They don’t tell you that graduating from college can be a stressful experience. For the past three years, the University of Massachusetts has been my home, workplace and where I met many of my friends. As commencement approaches, I feel no sense of joy, excitement and feelings others have said one should feel as one experiences a life-altering event: the transformation from an undergraduate student to a graduated student. Such feelings, if present, are overridden by my sense of disruption.
I will return to California. I am unlikely to see my friends, my coworkers and others for years, if not decades. I will no longer see the brick-textured white walls of my dorm room, though I will not miss it. I will not miss the hot sleepless nights. I will not miss the random water-stained carpets. I will not miss the exposed pipes. I will not miss the performative security gates and ID checks at our dorms and the dining halls so often circumvented, whether by disinterest or because of the housing crisis and hunger.

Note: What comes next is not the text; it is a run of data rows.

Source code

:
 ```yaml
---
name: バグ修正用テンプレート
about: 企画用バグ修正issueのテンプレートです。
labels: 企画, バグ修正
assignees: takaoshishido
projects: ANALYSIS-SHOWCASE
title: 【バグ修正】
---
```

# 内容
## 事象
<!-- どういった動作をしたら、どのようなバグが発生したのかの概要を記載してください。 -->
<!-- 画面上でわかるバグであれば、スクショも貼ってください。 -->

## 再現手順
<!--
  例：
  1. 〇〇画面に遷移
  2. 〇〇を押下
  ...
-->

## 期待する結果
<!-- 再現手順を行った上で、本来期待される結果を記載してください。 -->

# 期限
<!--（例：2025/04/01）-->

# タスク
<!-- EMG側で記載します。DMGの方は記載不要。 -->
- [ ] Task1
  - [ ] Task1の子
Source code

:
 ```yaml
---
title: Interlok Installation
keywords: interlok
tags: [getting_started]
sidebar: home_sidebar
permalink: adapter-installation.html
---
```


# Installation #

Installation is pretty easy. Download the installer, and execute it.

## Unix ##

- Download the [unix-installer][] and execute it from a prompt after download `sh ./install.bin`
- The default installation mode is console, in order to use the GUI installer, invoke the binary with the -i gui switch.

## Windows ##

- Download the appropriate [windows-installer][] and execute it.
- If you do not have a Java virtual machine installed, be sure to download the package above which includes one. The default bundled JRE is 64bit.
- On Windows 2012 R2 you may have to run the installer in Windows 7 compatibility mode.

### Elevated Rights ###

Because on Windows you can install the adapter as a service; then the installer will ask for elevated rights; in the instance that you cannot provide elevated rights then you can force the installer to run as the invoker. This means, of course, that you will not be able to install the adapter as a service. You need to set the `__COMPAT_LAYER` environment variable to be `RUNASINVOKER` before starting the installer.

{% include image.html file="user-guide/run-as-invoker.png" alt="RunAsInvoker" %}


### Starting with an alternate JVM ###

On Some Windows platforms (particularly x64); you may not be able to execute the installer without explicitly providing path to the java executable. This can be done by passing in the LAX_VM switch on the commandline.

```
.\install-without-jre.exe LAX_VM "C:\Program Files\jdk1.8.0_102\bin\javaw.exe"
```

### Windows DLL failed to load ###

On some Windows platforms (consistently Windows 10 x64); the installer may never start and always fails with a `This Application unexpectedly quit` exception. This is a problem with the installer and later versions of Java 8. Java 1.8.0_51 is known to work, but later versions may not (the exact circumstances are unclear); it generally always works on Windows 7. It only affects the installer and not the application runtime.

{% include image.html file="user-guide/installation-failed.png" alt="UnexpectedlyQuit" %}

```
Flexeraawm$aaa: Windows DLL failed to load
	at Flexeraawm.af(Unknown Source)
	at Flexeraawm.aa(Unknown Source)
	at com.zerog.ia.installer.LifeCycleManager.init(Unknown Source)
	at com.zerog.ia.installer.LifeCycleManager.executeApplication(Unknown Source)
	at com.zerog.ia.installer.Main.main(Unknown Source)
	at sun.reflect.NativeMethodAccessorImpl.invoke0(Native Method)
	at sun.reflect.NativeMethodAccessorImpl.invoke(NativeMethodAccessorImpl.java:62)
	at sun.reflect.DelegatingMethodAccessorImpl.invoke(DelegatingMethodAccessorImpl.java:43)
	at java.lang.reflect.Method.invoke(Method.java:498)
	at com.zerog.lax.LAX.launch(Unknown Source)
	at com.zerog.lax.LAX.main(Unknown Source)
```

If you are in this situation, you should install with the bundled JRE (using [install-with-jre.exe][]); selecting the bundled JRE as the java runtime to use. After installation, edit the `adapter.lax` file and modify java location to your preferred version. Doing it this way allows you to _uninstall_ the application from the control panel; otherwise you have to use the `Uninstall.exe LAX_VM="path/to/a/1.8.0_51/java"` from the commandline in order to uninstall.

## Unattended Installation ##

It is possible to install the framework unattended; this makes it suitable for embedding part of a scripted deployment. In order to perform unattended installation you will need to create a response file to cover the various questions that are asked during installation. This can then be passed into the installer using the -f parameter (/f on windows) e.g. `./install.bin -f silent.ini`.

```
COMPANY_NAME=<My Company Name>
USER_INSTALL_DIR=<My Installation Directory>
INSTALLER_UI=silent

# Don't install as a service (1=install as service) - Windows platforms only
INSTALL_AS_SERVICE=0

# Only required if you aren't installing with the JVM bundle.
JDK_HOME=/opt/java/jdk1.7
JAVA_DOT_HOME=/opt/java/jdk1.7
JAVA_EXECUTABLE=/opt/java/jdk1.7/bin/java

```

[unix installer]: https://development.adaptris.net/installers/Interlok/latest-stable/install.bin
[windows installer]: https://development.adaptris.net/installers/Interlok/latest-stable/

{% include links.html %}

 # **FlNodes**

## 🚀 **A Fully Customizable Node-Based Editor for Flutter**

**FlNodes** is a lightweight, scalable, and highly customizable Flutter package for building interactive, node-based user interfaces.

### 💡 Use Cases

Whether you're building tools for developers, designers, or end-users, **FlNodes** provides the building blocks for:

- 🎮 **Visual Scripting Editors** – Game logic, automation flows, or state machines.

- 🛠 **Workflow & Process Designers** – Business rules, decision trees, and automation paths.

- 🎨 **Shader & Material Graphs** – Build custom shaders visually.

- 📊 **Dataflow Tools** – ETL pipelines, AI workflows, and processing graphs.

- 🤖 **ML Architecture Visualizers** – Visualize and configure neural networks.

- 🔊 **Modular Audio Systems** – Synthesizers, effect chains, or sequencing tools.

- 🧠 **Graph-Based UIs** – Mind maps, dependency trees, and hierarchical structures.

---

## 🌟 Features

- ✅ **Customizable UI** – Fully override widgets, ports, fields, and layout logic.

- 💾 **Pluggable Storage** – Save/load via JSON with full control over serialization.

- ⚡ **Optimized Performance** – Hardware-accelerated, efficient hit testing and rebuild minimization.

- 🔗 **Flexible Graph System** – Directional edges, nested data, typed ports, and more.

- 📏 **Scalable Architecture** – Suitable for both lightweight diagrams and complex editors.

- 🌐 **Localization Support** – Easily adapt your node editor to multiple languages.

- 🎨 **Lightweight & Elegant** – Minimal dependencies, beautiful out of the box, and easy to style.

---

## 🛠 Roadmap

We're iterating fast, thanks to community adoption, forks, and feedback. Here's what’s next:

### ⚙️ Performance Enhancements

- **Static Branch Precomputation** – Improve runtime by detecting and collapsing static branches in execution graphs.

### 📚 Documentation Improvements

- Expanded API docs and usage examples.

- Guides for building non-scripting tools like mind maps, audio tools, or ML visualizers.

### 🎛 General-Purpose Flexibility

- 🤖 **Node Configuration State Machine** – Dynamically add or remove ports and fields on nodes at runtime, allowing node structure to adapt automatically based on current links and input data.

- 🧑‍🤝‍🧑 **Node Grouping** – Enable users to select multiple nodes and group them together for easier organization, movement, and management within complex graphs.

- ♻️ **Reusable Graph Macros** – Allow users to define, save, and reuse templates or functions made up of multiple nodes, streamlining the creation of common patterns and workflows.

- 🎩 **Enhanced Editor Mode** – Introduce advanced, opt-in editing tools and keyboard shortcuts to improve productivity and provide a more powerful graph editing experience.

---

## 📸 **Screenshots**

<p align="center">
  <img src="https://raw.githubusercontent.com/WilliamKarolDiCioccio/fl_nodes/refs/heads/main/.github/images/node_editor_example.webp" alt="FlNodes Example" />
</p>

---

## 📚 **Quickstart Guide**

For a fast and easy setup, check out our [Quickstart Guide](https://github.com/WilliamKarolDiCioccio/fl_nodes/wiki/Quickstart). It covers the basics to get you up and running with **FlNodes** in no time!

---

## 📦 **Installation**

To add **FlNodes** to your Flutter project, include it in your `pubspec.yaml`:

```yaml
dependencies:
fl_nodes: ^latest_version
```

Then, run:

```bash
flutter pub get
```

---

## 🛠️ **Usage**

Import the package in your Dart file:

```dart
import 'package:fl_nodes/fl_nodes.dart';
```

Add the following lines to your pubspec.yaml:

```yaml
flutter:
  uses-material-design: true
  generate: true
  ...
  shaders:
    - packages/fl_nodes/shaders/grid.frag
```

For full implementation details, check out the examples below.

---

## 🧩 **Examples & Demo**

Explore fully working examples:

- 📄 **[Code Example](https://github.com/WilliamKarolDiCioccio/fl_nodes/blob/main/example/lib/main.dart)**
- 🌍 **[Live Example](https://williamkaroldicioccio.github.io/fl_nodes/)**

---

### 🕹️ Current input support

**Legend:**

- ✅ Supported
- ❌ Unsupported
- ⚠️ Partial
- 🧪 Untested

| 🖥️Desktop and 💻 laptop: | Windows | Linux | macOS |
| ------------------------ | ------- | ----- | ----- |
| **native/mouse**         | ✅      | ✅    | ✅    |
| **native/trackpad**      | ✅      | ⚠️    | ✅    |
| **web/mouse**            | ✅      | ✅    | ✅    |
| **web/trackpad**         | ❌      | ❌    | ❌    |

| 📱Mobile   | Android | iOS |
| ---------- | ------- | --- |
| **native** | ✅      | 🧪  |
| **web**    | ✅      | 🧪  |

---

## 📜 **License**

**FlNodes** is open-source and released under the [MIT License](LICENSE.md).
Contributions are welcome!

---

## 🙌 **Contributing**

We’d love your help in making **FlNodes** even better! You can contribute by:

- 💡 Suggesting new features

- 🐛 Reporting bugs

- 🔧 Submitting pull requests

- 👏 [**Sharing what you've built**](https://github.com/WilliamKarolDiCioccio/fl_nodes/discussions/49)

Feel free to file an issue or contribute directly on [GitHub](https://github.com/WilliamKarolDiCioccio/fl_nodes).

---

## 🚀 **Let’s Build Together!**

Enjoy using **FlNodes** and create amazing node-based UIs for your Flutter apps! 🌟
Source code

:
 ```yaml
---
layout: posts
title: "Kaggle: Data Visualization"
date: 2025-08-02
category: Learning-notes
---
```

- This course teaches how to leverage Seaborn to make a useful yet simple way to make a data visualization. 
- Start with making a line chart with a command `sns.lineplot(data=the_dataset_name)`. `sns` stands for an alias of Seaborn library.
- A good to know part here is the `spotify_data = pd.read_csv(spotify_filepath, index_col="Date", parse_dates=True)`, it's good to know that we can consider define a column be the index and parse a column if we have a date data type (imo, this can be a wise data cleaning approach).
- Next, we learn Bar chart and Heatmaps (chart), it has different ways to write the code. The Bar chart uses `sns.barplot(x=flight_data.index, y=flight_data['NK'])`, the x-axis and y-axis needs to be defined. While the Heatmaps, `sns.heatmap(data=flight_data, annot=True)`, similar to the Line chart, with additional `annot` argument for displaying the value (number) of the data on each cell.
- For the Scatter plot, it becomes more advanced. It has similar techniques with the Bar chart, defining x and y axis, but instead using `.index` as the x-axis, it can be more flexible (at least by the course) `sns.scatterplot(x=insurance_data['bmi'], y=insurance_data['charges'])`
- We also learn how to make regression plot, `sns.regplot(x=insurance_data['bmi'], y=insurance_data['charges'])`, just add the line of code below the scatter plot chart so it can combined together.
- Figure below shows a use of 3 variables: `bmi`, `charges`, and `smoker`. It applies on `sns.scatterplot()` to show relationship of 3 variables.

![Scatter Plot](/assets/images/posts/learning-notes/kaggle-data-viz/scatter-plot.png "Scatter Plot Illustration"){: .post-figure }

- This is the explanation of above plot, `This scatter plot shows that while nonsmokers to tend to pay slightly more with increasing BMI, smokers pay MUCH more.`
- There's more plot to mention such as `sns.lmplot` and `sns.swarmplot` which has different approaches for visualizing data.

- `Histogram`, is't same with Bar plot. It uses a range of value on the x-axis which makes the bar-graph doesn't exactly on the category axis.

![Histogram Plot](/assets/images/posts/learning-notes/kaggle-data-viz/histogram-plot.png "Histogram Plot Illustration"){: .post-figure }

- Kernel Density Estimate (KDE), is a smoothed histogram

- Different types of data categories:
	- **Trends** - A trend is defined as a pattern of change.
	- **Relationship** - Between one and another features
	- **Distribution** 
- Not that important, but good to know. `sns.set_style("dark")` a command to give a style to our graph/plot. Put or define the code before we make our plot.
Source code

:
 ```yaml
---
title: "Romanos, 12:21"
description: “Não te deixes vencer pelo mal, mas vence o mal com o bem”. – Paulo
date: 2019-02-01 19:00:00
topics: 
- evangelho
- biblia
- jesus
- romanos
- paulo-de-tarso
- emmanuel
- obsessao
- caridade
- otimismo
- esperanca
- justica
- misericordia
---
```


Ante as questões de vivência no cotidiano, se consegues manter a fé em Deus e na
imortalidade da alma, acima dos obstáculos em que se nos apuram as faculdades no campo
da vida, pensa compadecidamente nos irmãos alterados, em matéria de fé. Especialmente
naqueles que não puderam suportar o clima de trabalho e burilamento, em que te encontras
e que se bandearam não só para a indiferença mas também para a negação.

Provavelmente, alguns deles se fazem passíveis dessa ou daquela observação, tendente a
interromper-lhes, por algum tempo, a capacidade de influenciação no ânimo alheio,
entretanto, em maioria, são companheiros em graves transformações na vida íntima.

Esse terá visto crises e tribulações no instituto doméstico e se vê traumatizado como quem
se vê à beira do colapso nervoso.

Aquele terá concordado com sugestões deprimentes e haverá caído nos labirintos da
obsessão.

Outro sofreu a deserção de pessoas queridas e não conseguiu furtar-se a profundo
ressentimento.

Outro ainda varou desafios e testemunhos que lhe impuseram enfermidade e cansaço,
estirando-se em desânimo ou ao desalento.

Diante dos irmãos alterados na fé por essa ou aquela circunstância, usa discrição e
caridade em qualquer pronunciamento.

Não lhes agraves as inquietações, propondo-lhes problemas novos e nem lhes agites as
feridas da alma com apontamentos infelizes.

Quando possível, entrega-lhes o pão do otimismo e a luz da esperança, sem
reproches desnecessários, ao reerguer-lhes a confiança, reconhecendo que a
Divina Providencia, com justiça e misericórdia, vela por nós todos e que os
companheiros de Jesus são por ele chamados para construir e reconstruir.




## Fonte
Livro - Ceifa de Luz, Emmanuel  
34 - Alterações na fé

My final semester has seen many students mobilize to demilitarize UMass in light of the United States government’s unyielding support for Israel’s war against the Palestinian peoples. The protests have energized and invigorated me and have raised my spirits, yet leave me with another set of unease; whether the demands of the protesters will be met, whether the administration will stall negotiations and wait out until summer break. I feel a moral imperative to see to it that weapons, planes and technologies that oppress the peoples of the third-world no longer be produced in our universities, workplaces and homes. Thus, I feel anxiety about graduating and leaving Massachusetts.
Only one week remains before I graduate. Most recently, as I wrote this article, the Administration called various policing agencies and dismantled the second encampment, arresting over 100 students, as well as holding students at the Mullins Center, echoing the Chilean dictator Pinochet who detained and tortured thousands at sports stadiums. Demilitarization thus seems to be unlikely to be achieved within the week. But as the infamous counter-revolutionary Lenin, who witnessed the revolution in the so-called Russian Empire, remarked, “There are decades where nothing happen, and there are weeks where decades happen.”
I will not be able to witness what the following decades will entail for UMass; whether Raytheon and other war-profiteers will be kicked off the campus, whether Reyes resigns, whether the calls for the abolition of the Board of Trustees be realized or whether the SGA will be relevant. But I know that whether demilitarization will occur tomorrow, next week or next month, that the “we” will be successful. After all, is the slogan of our university not the phrase, “Be Revolutionary?” My final words are for the returning students of UMass: join with the protesters. Do not study the language, science and history of the extractive colonizer in the halls built upon self-admittedly stolen indigenous land. It is only out in the fields, encampments and protests where you will learn of democracy and freedom. It is there where the revolution will proclaim “I was, I am, I will be.”
Benjamin Zhou was an Opinion columnist.